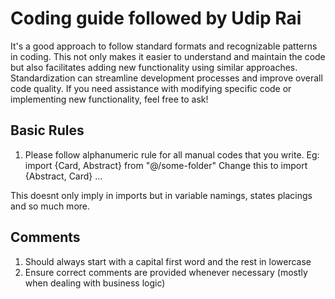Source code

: # Coding guide followed by Udip Rai

<!-- These are not necessary meant to be the only ways. Better to treat theses ways as the standard format necessary to code such that coding gets way more easier with recognizable patterns so it wont be much of a hassle to add new functionality with similar approaches. -->

It's a good approach to follow standard formats and recognizable patterns in coding. This not only makes it easier to understand and maintain the code but also facilitates adding new functionality using similar approaches. Standardization can streamline development processes and improve overall code quality. If you need assistance with modifying specific code or implementing new functionality, feel free to ask!


## Basic Rules
1. Please follow alphanumeric rule for all manual codes that you write.
Eg: import {Card, Abstract} from "@/some-folder"
Change this to import {Abstract, Card} ...

This doesnt only imply in imports but in variable namings, states placings and so much more.


## Comments
1. Should always start with a capital first word and the rest in lowercase
2. Ensure correct comments are provided whenever necessary (mostly when dealing with business logic)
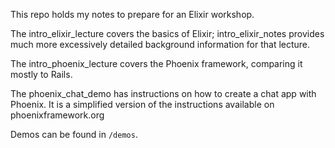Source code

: This repo holds my notes to prepare for an Elixir workshop.

The intro_elixir_lecture covers the basics of Elixir; intro_elixir_notes
provides much more excessively detailed background information for that
lecture.

The intro_phoenix_lecture covers the Phoenix framework, comparing it mostly to
Rails.

The phoenix_chat_demo has instructions on how to create a chat app with
Phoenix. It is a simplified version of the instructions available on
phoenixframework.org

Demos can be found in `/demos`.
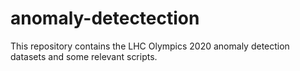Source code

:# anomaly-detectection
This repository contains the LHC Olympics 2020 anomaly detection datasets and some relevant scripts.
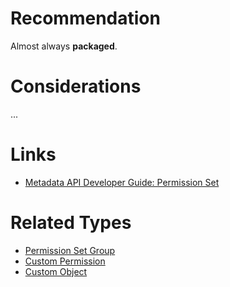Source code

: # Recommendation

Almost always **packaged**.

# Considerations

...

# Links

- [Metadata API Developer Guide: Permission Set](https://developer.salesforce.com/docs/atlas.en-us.238.0.api_meta.meta/api_meta/meta_permissionset.htm)

# Related Types

- [Permission Set Group](permission-set-group.md)
- [Custom Permission](custom-permission.md)
- [Custom Object](custom-object.md)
====================
▶ **EXERCISE OBJECTIVE**:
Please go over the data above and copy each line with "much" in it.

▶ **ANSWER TO THIS PROBLEM**:
<!-- These are not necessary meant to be the only ways. Better to treat theses ways as the standard format necessary to code such that coding gets way more easier with recognizable patterns so it wont be much of a hassle to add new functionality with similar approaches. -->
This doesnt only imply in imports but in variable namings, states placings and so much more.
provides much more excessively detailed background information for that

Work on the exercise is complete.